Aussi doux et prévenants soient-ils, les auxiliaires de vie représentent cependant une intrusion dans ce que les gens ont de plus cher. De fait, chaque domicile a ses codes et ses mystères que l'auxiliaire de vie doit vite décrypter… Le métier d'auxiliaire de vie social peut donc exposer à une forme d'agressivité de la part des bénéficiaires. C'est inévitable vu qu'il s'exerce à leur domicile. Or le domicile n'est pas seulement l'endroit où vivent ces personnes. Il représente bien plus que cela, surtout quand elles sont âgées et restent chez elles l'essentiel de leurs journées. Le domicile est une sorte de peau qui contient les angoisses et protège des dangers de l'extérieur écrit Véronique Châtel. Blanche, 92 ans, l'explique très bien, C'est très agaçant de voir débarquer chez moi des personnes que je ne connais pas pour faire mon lit, trier mon linge sale, me laver les cheveux. Je me sens toute bête. Comme si elles savaient mieux que moi ce qu'il faut faire pour moi. Il y a des moments où je ne me sens plus chez moi.

Un avis que Jean-Paul , 77 ans ne partage pas. Récemment, alors que j'étais très affaibli, j'ai du faire ma toilette au lit. J'ai craint le pire. J'en étais presque recroquevillé de terreur.
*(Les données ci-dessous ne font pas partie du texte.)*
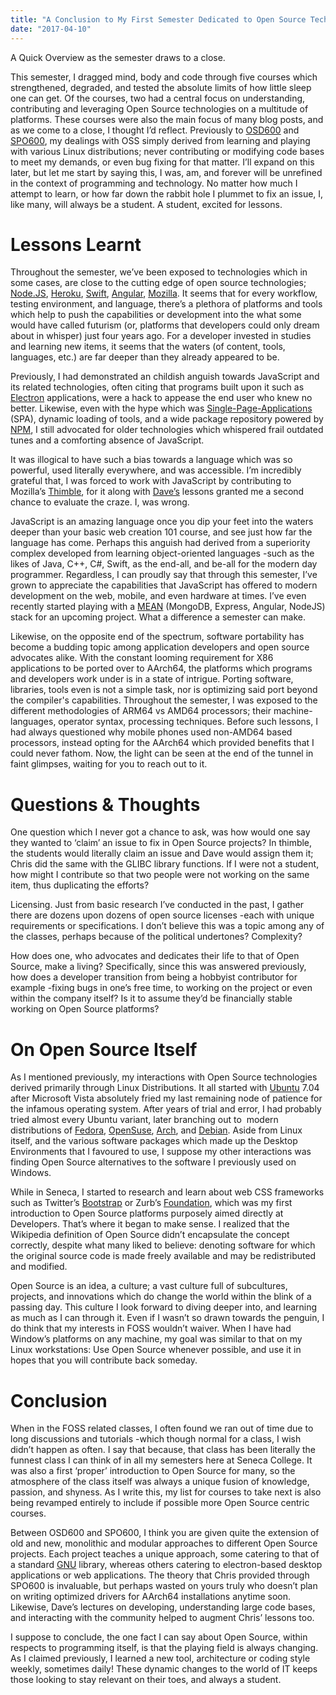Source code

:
 ```yaml
---
title: "A Conclusion to My First Semester Dedicated to Open Source Technologies"
date: "2017-04-10"
---
```


A Quick Overview as the semester draws to a close.

This semester, I dragged mind, body and code through five courses which strengthened, degraded, and tested the absolute limits of how little sleep one can get. Of the courses, two had a central focus on understanding, contributing and leveraging Open Source technologies on a multitude of platforms. These courses were also the main focus of many blog posts, and as we come to a close, I thought I’d reflect. Previously to [OSD600](https://wiki.cdot.senecacollege.ca/wiki/OSD600) and [SPO600](https://wiki.cdot.senecacollege.ca/wiki/SPO600), my dealings with OSS simply derived from learning and playing with various Linux distributions; never contributing or modifying code bases to meet my demands, or even bug fixing for that matter. I’ll expand on this later, but let me start by saying this, I was, am, and forever will be unrefined in the context of programming and technology. No matter how much I attempt to learn, or how far down the rabbit hole I plummet to fix an issue, I, like many, will always be a student. A student, excited for lessons.

# Lessons Learnt

Throughout the semester, we’ve been exposed to technologies which in some cases, are close to the cutting edge of open source technologies; [Node.JS](https://nodejs.org/en/), [Heroku](https://www.heroku.com/), [Swift](https://swift.org/), [Angular](https://angularjs.org/), [Mozilla](https://www.mozilla.org/en-US/). It seems that for every workflow, testing environment, and language, there’s a plethora of platforms and tools which help to push the capabilities or development into the what some would have called futurism (or, platforms that developers could only dream about in whisper) just four years ago. For a developer invested in studies and learning new items, it seems that the waters (of content, tools, languages, etc.) are far deeper than they already appeared to be.

Previously, I had demonstrated an childish anguish towards JavaScript and its related technologies, often citing that programs built upon it such as [Electron](https://electron.atom.io/) applications, were a hack to appease the end user who knew no better. Likewise, even with the hype which was [Single-Page-Applications](https://www.codeschool.com/beginners-guide-to-web-development/single-page-applications) (SPA), dynamic loading of tools, and a wide package repository powered by [NPM](https://www.npmjs.com/), I still advocated for older technologies which whispered frail outdated tunes and a comforting absence of JavaScript.

It was illogical to have such a bias towards a language which was so powerful, used literally everywhere, and was accessible. I’m incredibly grateful that, I was forced to work with JavaScript by contributing to Mozilla’s [Thimble](http://thimble.mozilla.org), for it along with [Dave’s](http://www.github.com/humpd) lessons granted me a second chance to evaluate the craze. I, was wrong.

JavaScript is an amazing language once you dip your feet into the waters deeper than your basic web creation 101 course, and see just how far the language has come. Perhaps this anguish had derived from a superiority complex developed from learning object-oriented languages -such as the likes of Java, C++, C#, Swift, as the end-all, and be-all for the modern day programmer. Regardless, I can proudly say that through this semester, I’ve grown to appreciate the capabilities that JavaScript has offered to modern development on the web, mobile, and even hardware at times. I’ve even recently started playing with a [MEAN](http://mean.io/) (MongoDB, Express, Angular, NodeJS) stack for an upcoming project. What a difference a semester can make.

Likewise, on the opposite end of the spectrum, software portability has become a budding topic among application developers and open source advocates alike. With the constant looming requirement for X86 applications to be ported over to AArch64, the platforms which programs and developers work under is in a state of intrigue. Porting software, libraries, tools even is not a simple task, nor is optimizing said port beyond the compiler's capabilities. Throughout the semester, I was exposed to the different methodologies of ARM64 vs AMD64 processors; their machine-languages, operator syntax, processing techniques. Before such lessons, I had always questioned why mobile phones used non-AMD64 based processors, instead opting for the AArch64 which provided benefits that I could never fathom. Now, the light can be seen at the end of the tunnel in faint glimpses, waiting for you to reach out to it.

# Questions & Thoughts

One question which I never got a chance to ask, was how would one say they wanted to ‘claim’ an issue to fix in Open Source projects? In thimble, the students would literally claim an issue and Dave would assign them it; Chris did the same with the GLIBC library functions. If I were not a student, how might I contribute so that two people were not working on the same item, thus duplicating the efforts?

Licensing. Just from basic research I’ve conducted in the past, I gather there are dozens upon dozens of open source licenses -each with unique requirements or specifications. I don’t believe this was a topic among any of the classes, perhaps because of the political undertones? Complexity?

How does one, who advocates and dedicates their life to that of Open Source, make a living? Specifically, since this was answered previously, how does a developer transition from being a hobbyist contributor for example -fixing bugs in one’s free time, to working on the project or even within the company itself? Is it to assume they’d be financially stable working on Open Source platforms?

# On Open Source Itself

As I mentioned previously, my interactions with Open Source technologies derived primarily through Linux Distributions. It all started with [Ubuntu](https://www.ubuntu.com/) 7.04 after Microsoft Vista absolutely fried my last remaining node of patience for the infamous operating system. After years of trial and error, I had probably tried almost every Ubuntu variant, later branching out to  modern distributions of [Fedora](http://fedoraproject.org/), [OpenSuse](https://en.opensuse.org/), [Arch](https://www.archlinux.org/), and [Debian](https://www.debian.org/). Aside from Linux itself, and the various software packages which made up the Desktop Environments that I favoured to use, I suppose my other interactions was finding Open Source alternatives to the software I previously used on Windows.

While in Seneca, I started to research and learn about web CSS frameworks such as Twitter’s [Bootstrap](http://getbootstrap.com/) or Zurb’s [Foundation](http://foundation.zurb.com/), which was my first introduction to Open Source platforms purposely aimed directly at Developers. That’s where it began to make sense. I realized that the Wikipedia definition of Open Source didn’t encapsulate the concept correctly, despite what many liked to believe: denoting software for which the original source code is made freely available and may be redistributed and modified.

Open Source is an idea, a culture; a vast culture full of subcultures, projects, and innovations which do change the world within the blink of a passing day. This culture I look forward to diving deeper into, and learning as much as I can through it. Even if I wasn’t so drawn towards the penguin, I do think that my interests in FOSS wouldn’t waiver. When I have had Window’s platforms on any machine, my goal was similar to that on my Linux workstations: Use Open Source whenever possible, and use it in hopes that you will contribute back someday.

# Conclusion

When in the FOSS related classes, I often found we ran out of time due to long discussions and tutorials -which though normal for a class, I wish didn’t happen as often. I say that because, that class has been literally the funnest class I can think of in all my semesters here at Seneca College. It was also a first ‘proper’ introduction to Open Source for many, so the atmosphere of the class itself was always a unique fusion of knowledge, passion, and shyness. As I write this, my list for courses to take next is also being revamped entirely to include if possible more Open Source centric courses.

Between OSD600 and SPO600, I think you are given quite the extension of old and new, monolithic and modular approaches to different Open Source projects. Each project teaches a unique approach, some catering to that of a standard [GNU](https://www.gnu.org/software/libc/) library, whereas others catering to electron-based desktop applications or web applications. The theory that Chris provided through SPO600 is invaluable, but perhaps wasted on yours truly who doesn’t plan on writing optimized drivers for AArch64 installations anytime soon. Likewise, Dave’s lectures on developing, understanding large code bases, and interacting with the community helped to augment Chris’ lessons too.

I suppose to conclude, the one fact I can say about Open Source, within respects to programming itself, is that the playing field is always changing. As I claimed previously, I learned a new tool, architecture or coding style weekly, sometimes daily! These dynamic changes to the world of IT keeps those looking to stay relevant on their toes, and always a student.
Mais l'auxiliaire de vie s'y est prise d'une manière si délicate, si bienveillante, que j'en aurais pleuré. Elle a réussi à ce que je ne me sente pas dévalorisé parce que fragilisé. Avec ses gestes doux et précis, elle m'a signifié que je méritais qu'on s'occupe de moi. Je n'oublierai jamais ce moment : cela a été pour moi une leçon d'humanité. On peut se sentir un homme, même dans les pires situations… mais cela dépend de la qualité de certains êtres.

Jasmine, 48 ans, explique que la première fois que j'arrive chez quelqu'un, j'ai toujours un petit coup au coeur. Et si la personne refusait de me laisser entrer ? Je fais ce métier parce que j'aime rendre service aux gens et me sentir utile. Passer d'un domicile à l'autre, c'est à chaque fois entrer dans une nouvelle histoire et d'une semaine à l'autre, le comportement des bénéficiaires peut évoluer. Un auxiliaire en témoigne : on ne pas fonctionner au radar, tous nos sens sont interpellés. L'imprévu qui guette à chaque intervention à domicile est aussi le fait de l'âge avancé des bénéficiaires.

Mal connue, pas reconnue et donc pas rémunérée à sa juste valeur, la profession d'auxiliaire de vie n'attire pas que des passionnés...

Il faut s'immerger dans ces échanges entre ces professionnels et leurs bénéficiaires pour comprendre la complexité du travail d'auxiliaire de vie sociale, poursuit Véronique Châtel et l'arrivée des hommes dans cette profession permet d'en avoir une lecture plus objective. Et de poursuivre : plus la profession d'auxiliaire de vie sera reconnue à sa juste valeur, plus elle attirera des professionnels de la qualité de ceux que ce livre amis en lumière. Si on peut faire confiance au professionnalisme des auxiliaires de vie, on accueillera ces derniers plus facilement à son domicile. C'est en donnant de la valeur aux auxiliaires de vie et en reconnaissant leurs qualifications que l'on donnera de la valeur à la vie dans le grand âge, y compris en perte d'autonomie.

Un ouvrage particulièrement utile à l'heure où les politiques de santé s'interrogent sur la prise en charge de nos aînés, d'autant lorsqu'ils sont en perte d'autonomie, et que vieillir à domicile et y rester le plus longtemps possible, constitue un défi de taille pour notre société. Sans aides et soutiens humains, beaucoup n'y parviendraient pas. Voilà pourquoi vieillir à domicile n'est envisageable qu'avec la contribution, à un certain moment, des auxiliaires de vie sociale dont la mission quotidienne doit s'articuler au mieux avec celle d'autres acteurs, garants également d'un maintien à domicile efficient, à savoir notamment les infirmiers libéraux.